Exercise directions - What is printed must match, line for line, the records from their first line through the line containing "- 实现了错误重试和加载状态管理", with pictures left out.

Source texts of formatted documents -
====

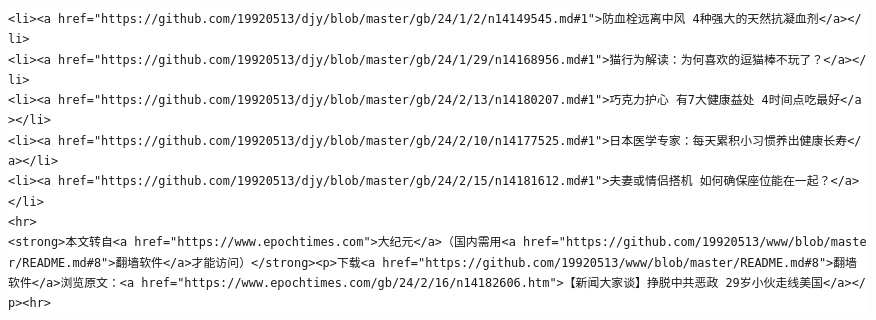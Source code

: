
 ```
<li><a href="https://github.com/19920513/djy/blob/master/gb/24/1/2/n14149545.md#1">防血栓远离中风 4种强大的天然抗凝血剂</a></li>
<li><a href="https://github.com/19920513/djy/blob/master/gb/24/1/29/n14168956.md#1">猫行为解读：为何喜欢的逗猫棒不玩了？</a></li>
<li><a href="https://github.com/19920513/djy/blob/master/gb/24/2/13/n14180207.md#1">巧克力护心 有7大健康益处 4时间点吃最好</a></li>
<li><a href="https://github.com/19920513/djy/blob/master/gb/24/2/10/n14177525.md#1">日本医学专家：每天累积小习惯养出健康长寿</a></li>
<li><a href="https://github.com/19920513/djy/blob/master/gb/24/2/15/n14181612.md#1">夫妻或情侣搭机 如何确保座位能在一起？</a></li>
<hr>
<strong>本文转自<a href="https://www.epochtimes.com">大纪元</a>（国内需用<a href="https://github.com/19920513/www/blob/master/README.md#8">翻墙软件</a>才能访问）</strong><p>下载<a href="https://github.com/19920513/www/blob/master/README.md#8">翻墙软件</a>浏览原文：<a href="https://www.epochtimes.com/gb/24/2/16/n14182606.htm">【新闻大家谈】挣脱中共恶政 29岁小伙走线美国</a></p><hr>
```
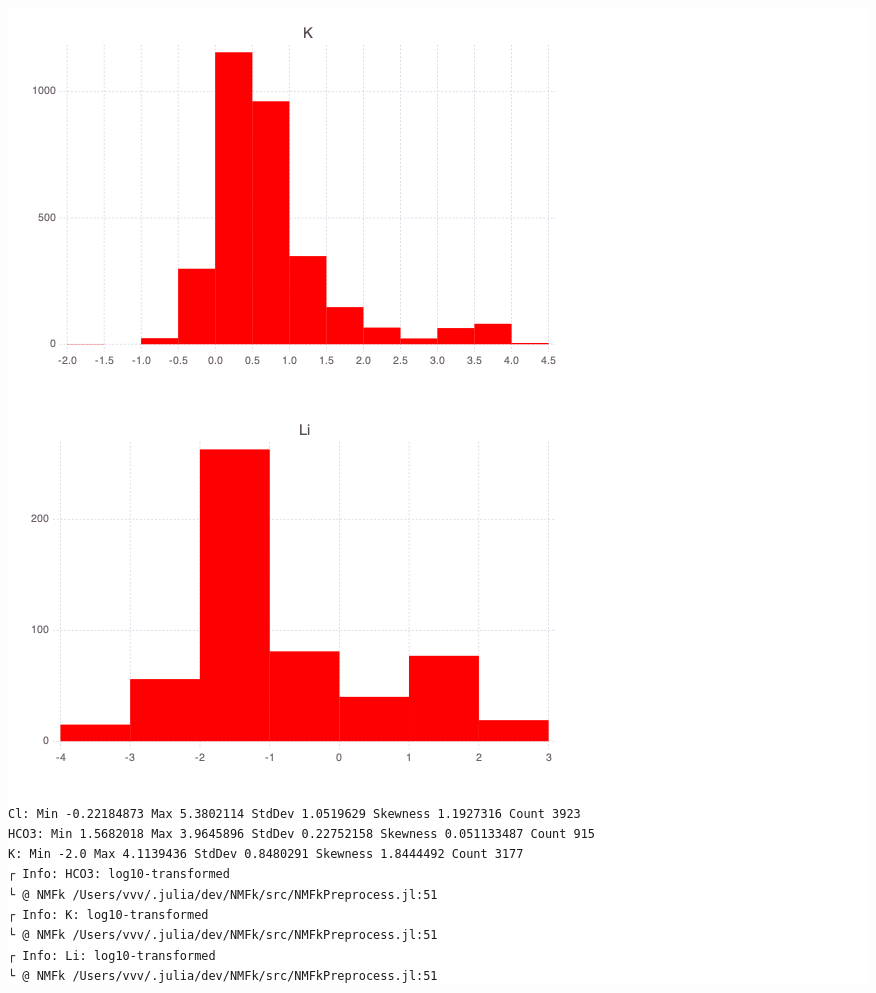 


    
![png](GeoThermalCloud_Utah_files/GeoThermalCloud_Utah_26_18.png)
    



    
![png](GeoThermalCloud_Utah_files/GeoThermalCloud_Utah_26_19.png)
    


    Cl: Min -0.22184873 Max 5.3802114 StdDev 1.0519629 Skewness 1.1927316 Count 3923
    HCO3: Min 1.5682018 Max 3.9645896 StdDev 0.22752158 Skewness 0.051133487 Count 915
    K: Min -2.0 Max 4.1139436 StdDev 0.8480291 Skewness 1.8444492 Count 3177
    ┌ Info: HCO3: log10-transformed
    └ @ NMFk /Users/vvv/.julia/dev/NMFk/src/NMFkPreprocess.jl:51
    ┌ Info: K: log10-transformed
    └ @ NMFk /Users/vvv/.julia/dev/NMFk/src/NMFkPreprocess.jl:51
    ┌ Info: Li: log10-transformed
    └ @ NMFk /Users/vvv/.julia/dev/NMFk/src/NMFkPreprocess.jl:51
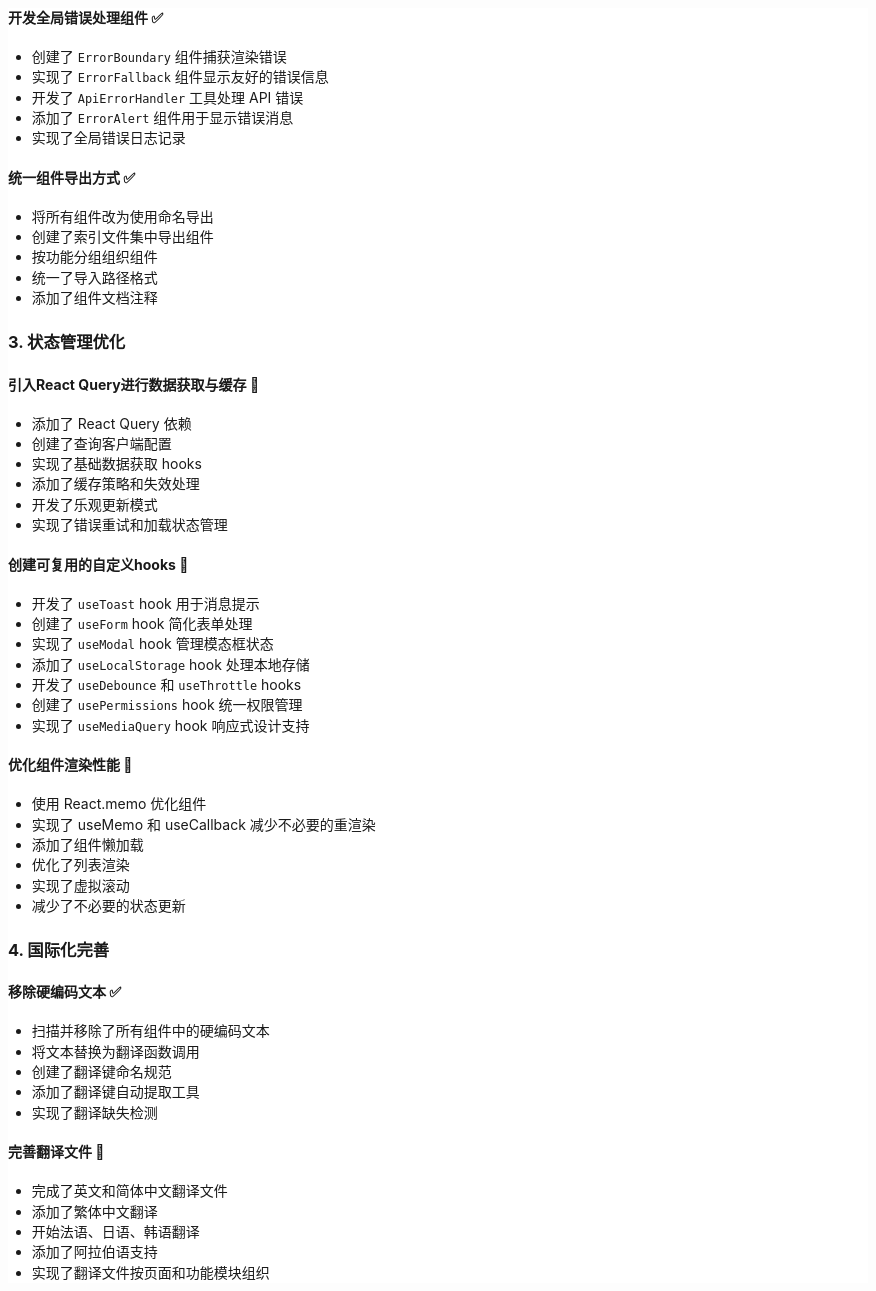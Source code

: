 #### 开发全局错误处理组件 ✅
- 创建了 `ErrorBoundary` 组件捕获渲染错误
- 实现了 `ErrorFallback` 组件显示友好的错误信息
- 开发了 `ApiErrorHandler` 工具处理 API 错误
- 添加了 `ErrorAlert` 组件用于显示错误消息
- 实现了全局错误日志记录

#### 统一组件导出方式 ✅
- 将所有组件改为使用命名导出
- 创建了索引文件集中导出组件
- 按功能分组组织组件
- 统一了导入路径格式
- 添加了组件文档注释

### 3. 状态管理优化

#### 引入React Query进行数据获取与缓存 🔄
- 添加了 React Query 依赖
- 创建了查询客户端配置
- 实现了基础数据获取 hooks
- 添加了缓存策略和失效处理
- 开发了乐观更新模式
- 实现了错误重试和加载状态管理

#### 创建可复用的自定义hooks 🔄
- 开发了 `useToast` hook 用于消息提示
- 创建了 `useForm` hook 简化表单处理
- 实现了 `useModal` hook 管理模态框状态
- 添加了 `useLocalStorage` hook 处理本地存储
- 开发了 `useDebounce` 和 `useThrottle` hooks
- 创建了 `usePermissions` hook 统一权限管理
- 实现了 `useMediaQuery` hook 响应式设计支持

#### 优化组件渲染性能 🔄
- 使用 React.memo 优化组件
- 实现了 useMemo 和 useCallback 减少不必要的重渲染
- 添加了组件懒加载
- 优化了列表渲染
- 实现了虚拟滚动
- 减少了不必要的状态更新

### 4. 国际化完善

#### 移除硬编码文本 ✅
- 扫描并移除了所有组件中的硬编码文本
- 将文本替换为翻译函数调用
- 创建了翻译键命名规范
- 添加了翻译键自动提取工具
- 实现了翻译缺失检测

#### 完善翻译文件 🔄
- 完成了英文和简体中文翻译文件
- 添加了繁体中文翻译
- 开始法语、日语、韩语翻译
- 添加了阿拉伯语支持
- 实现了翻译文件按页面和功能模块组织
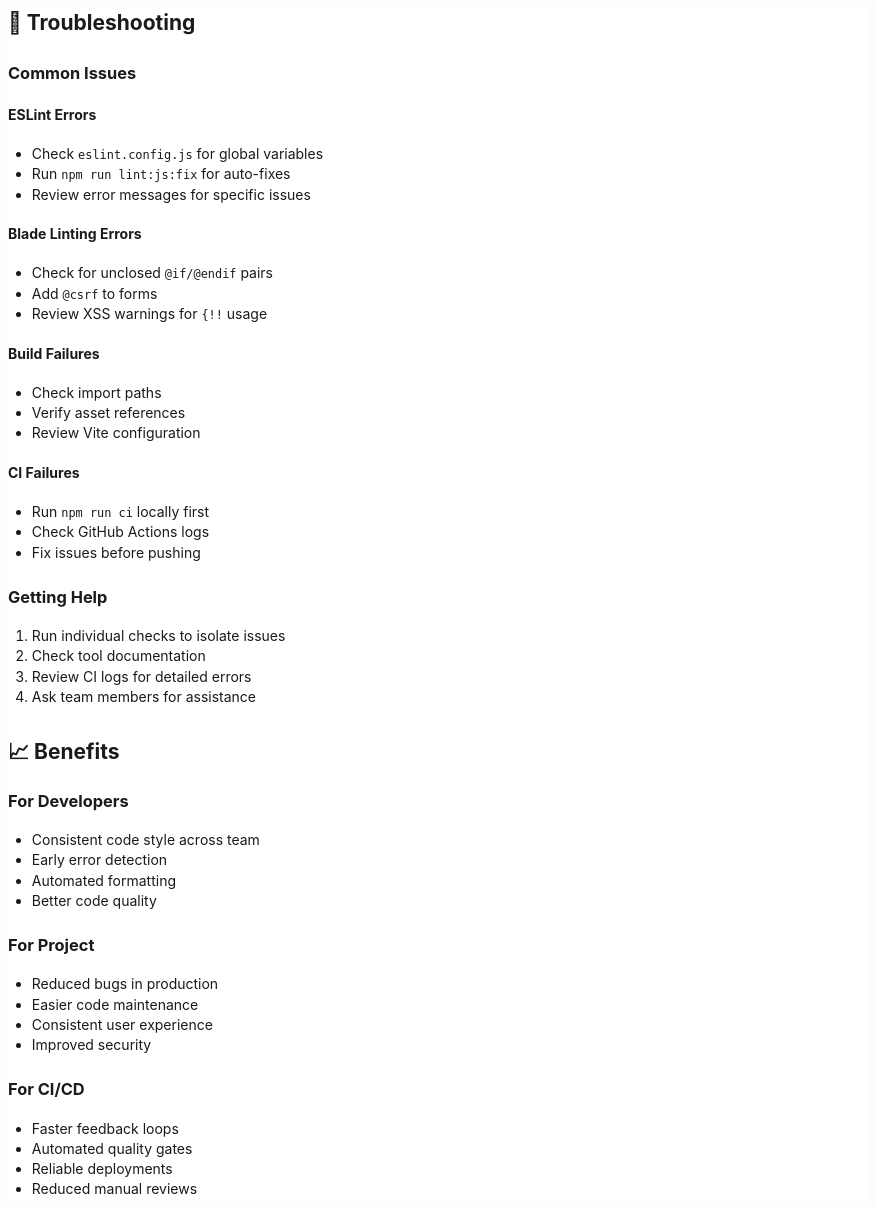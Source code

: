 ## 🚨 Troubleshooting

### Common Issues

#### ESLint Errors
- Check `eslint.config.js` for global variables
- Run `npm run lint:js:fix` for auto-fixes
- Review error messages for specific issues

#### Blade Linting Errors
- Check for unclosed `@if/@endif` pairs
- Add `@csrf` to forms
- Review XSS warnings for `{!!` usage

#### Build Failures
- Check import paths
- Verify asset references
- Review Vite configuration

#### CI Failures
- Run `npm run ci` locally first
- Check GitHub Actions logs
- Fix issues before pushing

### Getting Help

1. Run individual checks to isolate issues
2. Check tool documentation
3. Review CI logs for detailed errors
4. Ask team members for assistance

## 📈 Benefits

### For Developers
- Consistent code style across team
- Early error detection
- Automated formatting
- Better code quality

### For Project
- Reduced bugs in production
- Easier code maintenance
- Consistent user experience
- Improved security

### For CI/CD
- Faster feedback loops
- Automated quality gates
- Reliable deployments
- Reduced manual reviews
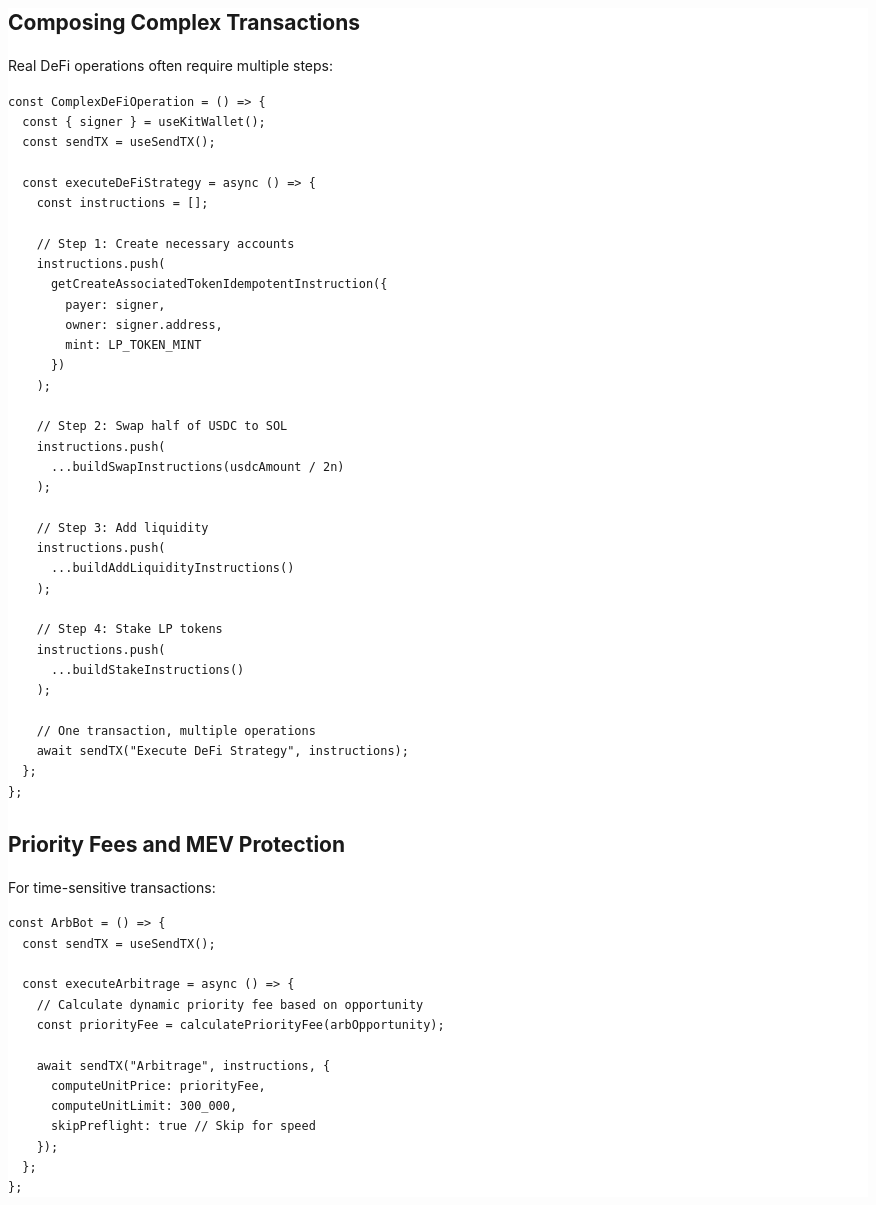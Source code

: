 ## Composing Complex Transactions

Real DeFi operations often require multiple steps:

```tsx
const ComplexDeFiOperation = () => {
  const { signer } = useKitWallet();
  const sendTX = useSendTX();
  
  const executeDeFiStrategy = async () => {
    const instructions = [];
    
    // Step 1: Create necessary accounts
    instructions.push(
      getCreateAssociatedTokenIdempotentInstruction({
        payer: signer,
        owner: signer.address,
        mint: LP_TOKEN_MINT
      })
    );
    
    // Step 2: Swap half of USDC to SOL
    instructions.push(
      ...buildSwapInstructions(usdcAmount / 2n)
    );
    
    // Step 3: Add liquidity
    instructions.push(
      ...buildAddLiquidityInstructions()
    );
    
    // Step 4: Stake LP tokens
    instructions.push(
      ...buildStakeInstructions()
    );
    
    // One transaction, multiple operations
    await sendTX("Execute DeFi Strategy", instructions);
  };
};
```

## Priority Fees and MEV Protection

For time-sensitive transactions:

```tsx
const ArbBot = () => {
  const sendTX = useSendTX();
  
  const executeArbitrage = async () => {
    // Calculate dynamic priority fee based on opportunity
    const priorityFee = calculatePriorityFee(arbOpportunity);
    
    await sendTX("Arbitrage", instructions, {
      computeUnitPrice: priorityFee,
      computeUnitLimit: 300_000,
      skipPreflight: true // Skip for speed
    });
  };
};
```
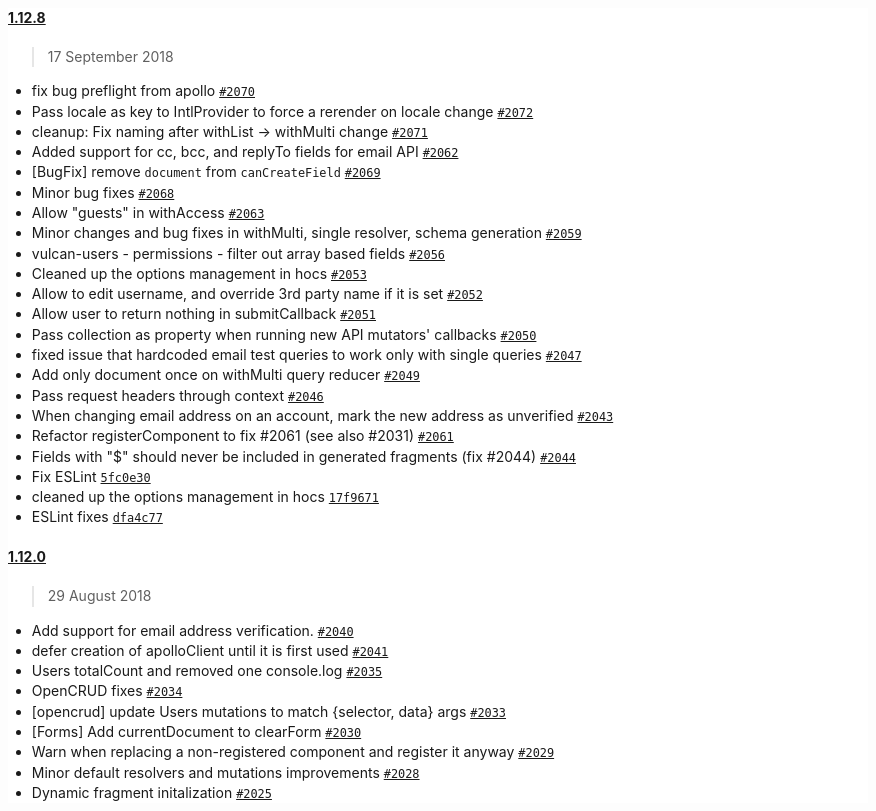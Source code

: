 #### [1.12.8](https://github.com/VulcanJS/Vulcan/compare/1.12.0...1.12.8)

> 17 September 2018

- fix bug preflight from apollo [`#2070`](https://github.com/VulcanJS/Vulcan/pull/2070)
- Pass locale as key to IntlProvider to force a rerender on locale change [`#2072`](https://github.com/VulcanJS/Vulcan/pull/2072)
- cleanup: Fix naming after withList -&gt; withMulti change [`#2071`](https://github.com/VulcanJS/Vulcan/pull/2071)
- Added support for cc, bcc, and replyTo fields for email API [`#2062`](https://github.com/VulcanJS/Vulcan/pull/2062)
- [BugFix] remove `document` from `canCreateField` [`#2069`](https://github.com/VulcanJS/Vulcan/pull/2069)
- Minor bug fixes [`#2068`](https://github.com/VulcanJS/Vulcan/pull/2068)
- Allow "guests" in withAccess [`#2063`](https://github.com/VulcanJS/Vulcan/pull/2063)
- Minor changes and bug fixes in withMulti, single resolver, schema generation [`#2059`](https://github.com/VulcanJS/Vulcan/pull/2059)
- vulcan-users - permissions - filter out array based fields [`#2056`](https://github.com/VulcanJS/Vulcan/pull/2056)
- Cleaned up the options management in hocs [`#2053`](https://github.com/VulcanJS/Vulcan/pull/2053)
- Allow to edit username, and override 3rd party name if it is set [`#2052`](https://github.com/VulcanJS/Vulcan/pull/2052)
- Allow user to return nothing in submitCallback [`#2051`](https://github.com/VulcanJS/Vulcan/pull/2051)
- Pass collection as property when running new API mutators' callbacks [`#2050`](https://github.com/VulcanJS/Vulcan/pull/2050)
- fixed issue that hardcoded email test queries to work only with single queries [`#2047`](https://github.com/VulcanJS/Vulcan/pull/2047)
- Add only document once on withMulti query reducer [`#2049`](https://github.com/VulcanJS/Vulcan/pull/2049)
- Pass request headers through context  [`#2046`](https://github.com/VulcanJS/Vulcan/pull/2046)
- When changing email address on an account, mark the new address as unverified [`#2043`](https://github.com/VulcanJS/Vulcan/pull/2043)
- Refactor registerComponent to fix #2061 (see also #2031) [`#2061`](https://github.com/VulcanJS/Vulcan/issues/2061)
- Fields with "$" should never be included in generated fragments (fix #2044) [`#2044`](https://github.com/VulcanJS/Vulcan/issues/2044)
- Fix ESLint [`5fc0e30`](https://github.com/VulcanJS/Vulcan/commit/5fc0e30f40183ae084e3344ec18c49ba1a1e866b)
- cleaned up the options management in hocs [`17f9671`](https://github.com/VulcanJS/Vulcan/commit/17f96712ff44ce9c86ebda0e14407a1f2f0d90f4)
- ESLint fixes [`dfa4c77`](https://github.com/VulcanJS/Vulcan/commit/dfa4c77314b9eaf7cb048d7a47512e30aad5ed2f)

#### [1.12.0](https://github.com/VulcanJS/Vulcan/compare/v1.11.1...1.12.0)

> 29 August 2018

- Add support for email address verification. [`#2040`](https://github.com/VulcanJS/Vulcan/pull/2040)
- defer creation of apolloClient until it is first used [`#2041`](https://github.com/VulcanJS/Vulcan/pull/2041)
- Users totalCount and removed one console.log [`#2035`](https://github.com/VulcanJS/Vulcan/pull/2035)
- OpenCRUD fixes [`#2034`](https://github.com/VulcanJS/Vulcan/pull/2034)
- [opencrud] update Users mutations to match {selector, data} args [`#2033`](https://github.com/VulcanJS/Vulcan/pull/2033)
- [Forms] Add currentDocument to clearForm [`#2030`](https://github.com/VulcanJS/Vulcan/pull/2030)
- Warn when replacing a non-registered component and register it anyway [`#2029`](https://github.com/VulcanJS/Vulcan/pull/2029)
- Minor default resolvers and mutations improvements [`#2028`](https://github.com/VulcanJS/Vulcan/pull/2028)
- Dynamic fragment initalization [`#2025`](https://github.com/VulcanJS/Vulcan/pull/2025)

====

Written response -
Source code

:
 ```
<li><a href="https://github.com/19920513/djy/blob/master/gb/24/1/2/n14149545.md#1">防血栓远离中风 4种强大的天然抗凝血剂</a></li>
<li><a href="https://github.com/19920513/djy/blob/master/gb/24/1/29/n14168956.md#1">猫行为解读：为何喜欢的逗猫棒不玩了？</a></li>
<li><a href="https://github.com/19920513/djy/blob/master/gb/24/2/13/n14180207.md#1">巧克力护心 有7大健康益处 4时间点吃最好</a></li>
<li><a href="https://github.com/19920513/djy/blob/master/gb/24/2/10/n14177525.md#1">日本医学专家：每天累积小习惯养出健康长寿</a></li>
<li><a href="https://github.com/19920513/djy/blob/master/gb/24/2/15/n14181612.md#1">夫妻或情侣搭机 如何确保座位能在一起？</a></li>
<hr>
<strong>本文转自<a href="https://www.epochtimes.com">大纪元</a>（国内需用<a href="https://github.com/19920513/www/blob/master/README.md#8">翻墙软件</a>才能访问）</strong><p>下载<a href="https://github.com/19920513/www/blob/master/README.md#8">翻墙软件</a>浏览原文：<a href="https://www.epochtimes.com/gb/24/2/16/n14182606.htm">【新闻大家谈】挣脱中共恶政 29岁小伙走线美国</a></p><hr>
```


    
![png](GeoThermalCloud_Utah_files/GeoThermalCloud_Utah_26_18.png)
    



    
![png](GeoThermalCloud_Utah_files/GeoThermalCloud_Utah_26_19.png)
    


    Cl: Min -0.22184873 Max 5.3802114 StdDev 1.0519629 Skewness 1.1927316 Count 3923
    HCO3: Min 1.5682018 Max 3.9645896 StdDev 0.22752158 Skewness 0.051133487 Count 915
    K: Min -2.0 Max 4.1139436 StdDev 0.8480291 Skewness 1.8444492 Count 3177
    ┌ Info: HCO3: log10-transformed
    └ @ NMFk /Users/vvv/.julia/dev/NMFk/src/NMFkPreprocess.jl:51
    ┌ Info: K: log10-transformed
    └ @ NMFk /Users/vvv/.julia/dev/NMFk/src/NMFkPreprocess.jl:51
    ┌ Info: Li: log10-transformed
    └ @ NMFk /Users/vvv/.julia/dev/NMFk/src/NMFkPreprocess.jl:51
Source code

: #### 开发全局错误处理组件 ✅
- 创建了 `ErrorBoundary` 组件捕获渲染错误
- 实现了 `ErrorFallback` 组件显示友好的错误信息
- 开发了 `ApiErrorHandler` 工具处理 API 错误
- 添加了 `ErrorAlert` 组件用于显示错误消息
- 实现了全局错误日志记录

#### 统一组件导出方式 ✅
- 将所有组件改为使用命名导出
- 创建了索引文件集中导出组件
- 按功能分组组织组件
- 统一了导入路径格式
- 添加了组件文档注释

### 3. 状态管理优化

#### 引入React Query进行数据获取与缓存 🔄
- 添加了 React Query 依赖
- 创建了查询客户端配置
- 实现了基础数据获取 hooks
- 添加了缓存策略和失效处理
- 开发了乐观更新模式
- 实现了错误重试和加载状态管理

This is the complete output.